W duchu ewolucji - nowy Range Rover Evoque
To nie czas na rewolucję. Land Rover postawił na rozwinięcie sprawdzonej i polubionej przez klientów formy Range Rovera Evoque.
Nowa generacja w oczach wielu osób może więc wyglądać jak mocny lifting poprzednika. Brytyjczycy postawili tutaj jednak na sprawdzone rozwiązania - stylistykę, która została ciepło przyjęta przez rynek, zmiksowano z elementami modelu Velar, również zyskującego ogromną popularność (na miarę tej marki). Nowy Range Rover Evoque wyróżnia się konsekwentnym, dynamicznym i przyjemnym dla oka stylem. Charakterystyczna linia okien, która unosi się ku górze, w połączeniu z wąskimi lampami i chowającymi się klamkami sprawia, że samochód ten wygląda nie tylko nowocześnie ale i dość "sportowo". Klienci mają mieć także możliwość indywidualizacji wyglądu poprzez wybór różnych kolorów nadwozia (dostępne będą także konfiguracje dwutonowe), ciekawych felg oraz innych elementów, dzięki którym ich samochód wyróżni się z tłumu.

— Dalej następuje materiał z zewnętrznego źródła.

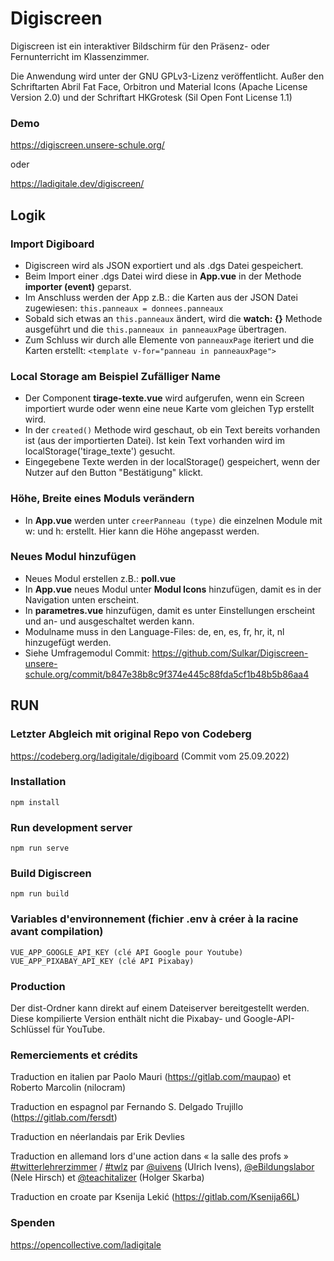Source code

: # Digiscreen

Digiscreen ist ein interaktiver Bildschirm für den Präsenz- oder Fernunterricht im Klassenzimmer.

Die Anwendung wird unter der GNU GPLv3-Lizenz veröffentlicht. Außer den Schriftarten Abril Fat Face, Orbitron und Material Icons (Apache License Version 2.0) und der Schriftart HKGrotesk (Sil Open Font License 1.1)

### Demo
https://digiscreen.unsere-schule.org/

oder

https://ladigitale.dev/digiscreen/

## Logik
### Import Digiboard
- Digiscreen wird als JSON exportiert und als .dgs Datei gespeichert.
- Beim Import einer .dgs Datei wird diese in **App.vue** in der Methode **importer (event)** geparst.
- Im Anschluss werden der App z.B.: die Karten aus der JSON Datei zugewiesen: `this.panneaux = donnees.panneaux`
- Sobald sich etwas an `this.panneaux` ändert, wird die **watch: {}** Methode ausgeführt und die `this.panneaux in panneauxPage` übertragen.
- Zum Schluss wir durch alle Elemente von `panneauxPage` iteriert und die Karten erstellt: `<template v-for="panneau in panneauxPage">` 

### Local Storage am Beispiel Zufälliger Name
- Der Component **tirage-texte.vue** wird aufgerufen, wenn ein Screen importiert wurde oder wenn eine neue Karte vom gleichen Typ erstellt wird.
- In der `created()` Methode wird geschaut, ob ein Text bereits vorhanden ist (aus der importierten Datei). Ist kein Text vorhanden wird im localStorage('tirage_texte') gesucht.
- Eingegebene Texte werden in der localStorage() gespeichert, wenn der Nutzer auf den Button "Bestätigung" klickt.

### Höhe, Breite eines Moduls verändern
- In **App.vue** werden unter `creerPanneau (type)` die einzelnen Module mit w: und h: erstellt. Hier kann die Höhe angepasst werden.

### Neues Modul hinzufügen
- Neues Modul erstellen z.B.: **poll.vue**
- In **App.vue** neues Modul unter **Modul Icons** hinzufügen, damit es in der Navigation unten erscheint.
- In **parametres.vue** hinzufügen, damit es unter Einstellungen erscheint und an- und ausgeschaltet werden kann.
- Modulname muss in den Language-Files: de, en, es, fr, hr, it, nl hinzugefügt werden.
- Siehe Umfragemodul Commit: https://github.com/Sulkar/Digiscreen-unsere-schule.org/commit/b847e38b8c9f374e445c88fda5cf1b48b5b86aa4


## RUN
### Letzter Abgleich mit original Repo von Codeberg
https://codeberg.org/ladigitale/digiboard (Commit vom 25.09.2022)

### Installation
```
npm install
```

### Run development server
```
npm run serve
```

### Build Digiscreen
```
npm run build
```

### Variables d'environnement (fichier .env à créer à la racine avant compilation)
```
VUE_APP_GOOGLE_API_KEY (clé API Google pour Youtube)
VUE_APP_PIXABAY_API_KEY (clé API Pixabay)
```

### Production
Der dist-Ordner kann direkt auf einem Dateiserver bereitgestellt werden. Diese kompilierte Version enthält nicht die Pixabay- und Google-API-Schlüssel für YouTube.

### Remerciements et crédits
Traduction en italien par Paolo Mauri (https://gitlab.com/maupao) et Roberto Marcolin (nilocram)

Traduction en espagnol par Fernando S. Delgado Trujillo (https://gitlab.com/fersdt)

Traduction en néerlandais par Erik Devlies

Traduction en allemand lors d'une action dans « la salle des profs » [#twitterlehrerzimmer](https://twitter.com/search?q=%23twitterlehrerzimmer) / [#twlz](https://twitter.com/search?q=%23twlz) par [@uivens](https://twitter.com/uivens) (Ulrich Ivens), [@eBildungslabor](https://twitter.com/eBildungslabor) (Nele Hirsch) et [@teachitalizer](https://twitter.com/teachitalizer) (Holger Skarba)

Traduction en croate par Ksenija Lekić (https://gitlab.com/Ksenija66L)


### Spenden
https://opencollective.com/ladigitale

Bardzo dobrze prezentuje się także wnętrze. Tutaj w zasadzie pojawił się zmniejszony projekt z Velara. Range Rover Evoque zyskał system Touch Pro Duo z dwoma dotykowymi ekranami, cyfrowe zegary oraz kierownicę z charakterystycznymi dotykowymi panelami. Producent obiecuje, że materiały wykończeniowe, które znajdziemy we wnętrzu, mają być wysokiej jakości.
Rozwinięta konstrukcja
Nowy Range Rover Evoque bazuje na rozwiniętej platformie D8, którą stworzono na potrzeby poprzednika. Na tej samej płycie podłogowej bazuje także Jaguar E-Pace oraz Land Rover Discovery. Nowy Range Rover Evoque ma niemal identyczne wymiary jak poprzednik, jednak mimo to oferuje nieco przestronniejsze wnętrze i większy bagażnik (591/1383 litry). Pod maską znajdą się jednostki czterocylindrowe, o mocy od 150 do 250 koni mechanicznych. W zasadzie wszystkie odmiany oferowane będą z 9-biegową przekładnią automatyczną produkcji ZF. Tylko w bazowym dieslu będzie można zdecydować się na skrzynię manualną.

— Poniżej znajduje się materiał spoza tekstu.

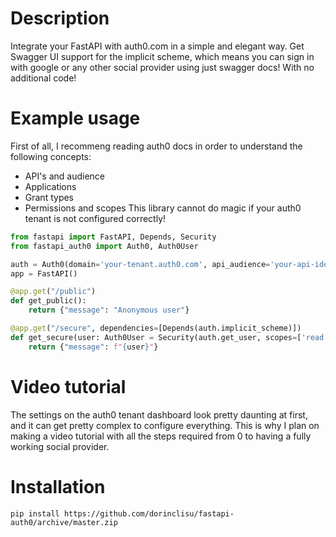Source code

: # Description
Integrate your FastAPI with auth0.com in a simple and elegant way.
Get Swagger UI support for the implicit scheme, which means you can sign in with google or any other social provider using just swagger docs! With no additional code!

# Example usage
First of all, I recommeng reading auth0 docs in order to understand the following concepts:
 - API's and audience
 - Applications
 - Grant types
 - Permissions and scopes
This library cannot do magic if your auth0 tenant is not configured correctly!

```Python
from fastapi import FastAPI, Depends, Security
from fastapi_auth0 import Auth0, Auth0User

auth = Auth0(domain='your-tenant.auth0.com', api_audience='your-api-identifier', scopes={'read:blabla': ''})
app = FastAPI()

@app.get("/public")
def get_public():
    return {"message": "Anonymous user"}

@app.get("/secure", dependencies=[Depends(auth.implicit_scheme)])
def get_secure(user: Auth0User = Security(auth.get_user, scopes=['read:blabla'])):
    return {"message": f"{user}"}
```

# Video tutorial
The settings on the auth0 tenant dashboard look pretty daunting at first, and it can get pretty complex to configure everything.
This is why I plan on making a video tutorial with all the steps required from 0 to having a fully working social provider.

# Installation
`pip install https://github.com/dorinclisu/fastapi-auth0/archive/master.zip`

Co ciekawe zmodyfikowana platforma została przygotowana do elektryfikacji. Range Rover Evoque stanie się tzw. miękką hybrydą, bazującą na instalacji 48V. W przyszłym roku poznamy także wersję Plug-In Hybrid.

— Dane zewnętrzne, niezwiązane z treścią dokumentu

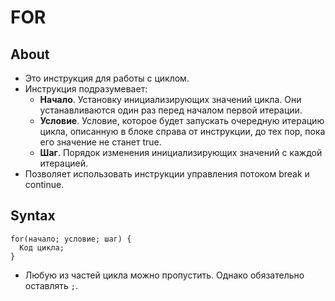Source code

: # FOR

## About
- Это инструкция для работы с циклом.
- Инструкция подразумевает:
  - __Начало__. Установку инициализирующих значений цикла. Они устанавливаются один раз перед началом первой итерации.
  - __Условие__. Условие, которое будет запускать очередную итерацию цикла, описанную в блоке справа от инструкции, до тех пор, пока его значение не станет true.
  - __Шаг__. Порядок изменения инициализирующих значений с каждой итерацией.
- Позволяет использовать инструкции управления потоком break и continue.

## Syntax
```
for(начало; условие; шаг) {
  Код цикла;
}
```
- Любую из частей цикла можно пропустить. Однако обязательно оставлять `;`.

SUV, który nie boi się terenu
Range Rover Evoque, choć wygląda jak luksusowy SUV, nie boi się też błota. Co prawda ograniczają go opony i rozmiar kół, ale właściwości terenowe sprawiają, że zajedzie dalej niż wiele innych aut. W tym aucie znajdziemy napęd Active Driveline z funkcją Driveline Disconnect oraz Terrain Response 2. Evoque jest też w stanie pokonać wodę o wysokości do 600 milimetrów.
W Evoque debiutuje też technologia "niewidzialnej maski", nazywana przez producenta Ground View. Dzięki odpowiedniemu rozmieszczeniu kamer, procesor jest w stanie wyrenderować obraz "wycinający" maskę z pola widzenia. Jest on prezentowany na ekranie systemu multimedialnego.
Land Rover pochwalił się też brytyjskim cennikiem nowego Range Rovera Evoque. Ceny tego modelu startują od 31 600 funtów za wariant D150, co w przeliczeniu na złotówki daje nieco ponad 151 000 zł. Topowa wersja wyceniana jest zaś na 40 350 funtów. Oczywiście katalog opcji będzie bogaty, co pozwoli na szybkie podniesienie ceny.